When the word "unchanged" shows up in a line of the data below, copy that whole line.

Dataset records
________________________________________
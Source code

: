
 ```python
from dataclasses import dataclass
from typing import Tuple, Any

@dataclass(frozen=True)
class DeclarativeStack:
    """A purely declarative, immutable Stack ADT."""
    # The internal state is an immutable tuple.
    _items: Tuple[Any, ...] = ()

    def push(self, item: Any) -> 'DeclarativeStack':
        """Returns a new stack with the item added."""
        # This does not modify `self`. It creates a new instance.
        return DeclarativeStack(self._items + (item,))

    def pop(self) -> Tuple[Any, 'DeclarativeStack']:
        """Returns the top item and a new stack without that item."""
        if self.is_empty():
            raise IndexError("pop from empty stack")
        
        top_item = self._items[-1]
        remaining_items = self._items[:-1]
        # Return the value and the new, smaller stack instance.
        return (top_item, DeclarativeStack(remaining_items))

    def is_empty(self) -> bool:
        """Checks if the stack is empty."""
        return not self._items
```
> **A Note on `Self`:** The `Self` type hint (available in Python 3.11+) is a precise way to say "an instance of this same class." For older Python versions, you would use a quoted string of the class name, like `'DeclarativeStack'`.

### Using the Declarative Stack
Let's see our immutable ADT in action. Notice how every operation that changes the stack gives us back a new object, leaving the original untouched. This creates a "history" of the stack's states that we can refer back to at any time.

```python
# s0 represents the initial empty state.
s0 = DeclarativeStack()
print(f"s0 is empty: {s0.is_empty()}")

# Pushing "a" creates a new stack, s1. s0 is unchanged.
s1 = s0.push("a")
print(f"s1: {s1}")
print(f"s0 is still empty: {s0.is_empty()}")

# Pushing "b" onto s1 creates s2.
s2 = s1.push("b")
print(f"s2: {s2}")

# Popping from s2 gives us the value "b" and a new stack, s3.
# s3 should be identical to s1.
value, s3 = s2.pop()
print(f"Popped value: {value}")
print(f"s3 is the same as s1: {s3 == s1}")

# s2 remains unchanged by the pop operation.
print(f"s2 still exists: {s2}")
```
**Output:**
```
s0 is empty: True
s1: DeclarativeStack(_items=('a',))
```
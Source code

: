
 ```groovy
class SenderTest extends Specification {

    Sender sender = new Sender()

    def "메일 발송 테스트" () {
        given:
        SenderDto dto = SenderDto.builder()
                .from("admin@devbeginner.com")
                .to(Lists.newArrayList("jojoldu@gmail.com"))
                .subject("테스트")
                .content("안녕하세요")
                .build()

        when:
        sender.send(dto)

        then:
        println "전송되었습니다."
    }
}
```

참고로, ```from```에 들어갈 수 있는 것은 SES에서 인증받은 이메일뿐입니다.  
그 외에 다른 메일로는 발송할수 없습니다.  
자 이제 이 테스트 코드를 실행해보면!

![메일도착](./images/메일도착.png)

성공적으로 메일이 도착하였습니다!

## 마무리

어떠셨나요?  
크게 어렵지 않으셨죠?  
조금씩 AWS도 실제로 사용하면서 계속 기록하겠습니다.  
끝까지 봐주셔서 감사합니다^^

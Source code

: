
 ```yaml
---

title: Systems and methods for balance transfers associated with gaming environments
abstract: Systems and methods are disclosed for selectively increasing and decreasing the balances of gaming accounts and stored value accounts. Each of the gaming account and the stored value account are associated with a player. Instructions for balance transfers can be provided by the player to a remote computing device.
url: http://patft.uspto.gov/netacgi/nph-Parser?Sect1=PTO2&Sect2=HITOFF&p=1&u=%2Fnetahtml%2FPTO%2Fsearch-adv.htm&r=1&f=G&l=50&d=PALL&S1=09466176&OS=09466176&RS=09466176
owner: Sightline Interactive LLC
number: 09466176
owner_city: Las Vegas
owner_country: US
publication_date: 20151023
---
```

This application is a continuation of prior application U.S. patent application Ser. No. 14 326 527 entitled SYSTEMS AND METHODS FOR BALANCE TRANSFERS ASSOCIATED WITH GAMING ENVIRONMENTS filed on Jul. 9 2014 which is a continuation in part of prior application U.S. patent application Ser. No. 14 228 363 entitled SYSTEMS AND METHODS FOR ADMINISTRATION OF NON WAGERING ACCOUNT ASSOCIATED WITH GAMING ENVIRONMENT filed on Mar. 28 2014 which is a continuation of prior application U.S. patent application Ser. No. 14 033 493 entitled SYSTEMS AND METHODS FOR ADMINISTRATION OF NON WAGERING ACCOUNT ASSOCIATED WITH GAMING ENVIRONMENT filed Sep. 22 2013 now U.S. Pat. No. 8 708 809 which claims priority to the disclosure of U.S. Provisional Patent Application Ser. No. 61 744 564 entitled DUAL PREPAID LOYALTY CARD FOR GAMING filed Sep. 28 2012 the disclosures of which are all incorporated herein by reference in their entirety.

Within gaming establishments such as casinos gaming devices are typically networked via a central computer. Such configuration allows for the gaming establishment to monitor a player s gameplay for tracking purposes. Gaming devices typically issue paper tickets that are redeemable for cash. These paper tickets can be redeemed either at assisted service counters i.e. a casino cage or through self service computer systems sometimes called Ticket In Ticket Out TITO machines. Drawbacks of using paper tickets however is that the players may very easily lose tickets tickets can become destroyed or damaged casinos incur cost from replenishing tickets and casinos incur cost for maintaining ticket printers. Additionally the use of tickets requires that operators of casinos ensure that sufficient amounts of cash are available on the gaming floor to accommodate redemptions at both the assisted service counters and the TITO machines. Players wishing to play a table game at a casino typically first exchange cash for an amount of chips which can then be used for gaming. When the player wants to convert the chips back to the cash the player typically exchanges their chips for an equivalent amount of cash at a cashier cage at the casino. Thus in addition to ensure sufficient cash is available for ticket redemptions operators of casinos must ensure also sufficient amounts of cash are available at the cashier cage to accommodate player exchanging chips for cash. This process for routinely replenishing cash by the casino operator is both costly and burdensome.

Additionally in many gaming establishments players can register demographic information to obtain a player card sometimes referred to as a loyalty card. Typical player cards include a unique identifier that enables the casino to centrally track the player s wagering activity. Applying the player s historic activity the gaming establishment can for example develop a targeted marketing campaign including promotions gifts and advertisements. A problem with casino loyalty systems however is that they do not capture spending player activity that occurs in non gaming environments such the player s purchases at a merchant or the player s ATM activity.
________________________________________
=== FINISHED TASK ===
# Pushing "a" creates a new stack, s1. s0 is unchanged.
# s2 remains unchanged by the pop operation.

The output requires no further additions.